CS68 Final Project Proposal

Due: Monday, April 23 at 11:59pm

Edit: if you are working in a group of 3, include a workload breakdown (i.e. what each person will do).

Overview

The goal of the final project is to gain experience with the entire scientific process in bioinformatics: motivation, hypothesis development, data collection/cleaning, algorithm development/application, evaluation of results, interpretation, and conclusion. Below I'll describe the main components your project should include and give a few example projects. You are welcome to choose something outside of this list, but check with me first if it is outside the type of material we've been doing in this class.

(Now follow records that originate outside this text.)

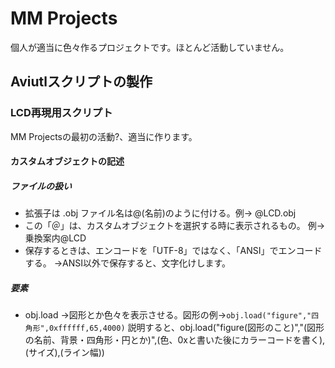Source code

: # MM Projects
個人が適当に色々作るプロジェクトです。ほとんど活動していません。
## Aviutlスクリプトの製作
### LCD再現用スクリプト
MM Projectsの最初の活動?、適当に作ります。
#### カスタムオブジェクトの記述
##### ファイルの扱い
+ 拡張子は .obj ファイル名は@(名前)のように付ける。例→ @LCD.obj
+ この「＠」は、カスタムオブジェクトを選択する時に表示されるもの。 例→乗換案内@LCD
+ 保存するときは、エンコードを「UTF-8」ではなく、「ANSI」でエンコードする。  →ANSI以外で保存すると、文字化けします。
##### 要素
+ obj.load  →図形とか色々を表示させる。図形の例→``obj.load("figure","四角形",0xffffff,65,4000)``   説明すると、obj.load("figure(図形のこと)","(図形の名前、背景・四角形・円とか)",(色、0xと書いた後にカラーコードを書く),(サイズ),(ライン幅))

This document describes the project proposal and getting started on the project - there will be separate instructions for the oral presentation and exactly what to submit at the end of the semester. The project is worth 15% of your overall grade.

Timeline and Logistics

April 23: project proposal due (submitting earlier is better though so I can give you feedback earlier)
April 23 - May 17: working on projects
May 17, 2-5pm: oral project presentations
May 17, 10pm: all project code, slides, and lab notebooks due

For the oral presentations, each student will have roughly 4 minutes to speak (+ time for questions).

I would encourage you to work in pairs, but if you would prefer to work individually or in a group of 3, email me as soon as possible to arrange. Project expectations will scale linearly with the number of people in your group. You are welcome to work across lab sections (but we will still have required lab the last two weeks of classes and it would be ideal if both people could come to the same lab).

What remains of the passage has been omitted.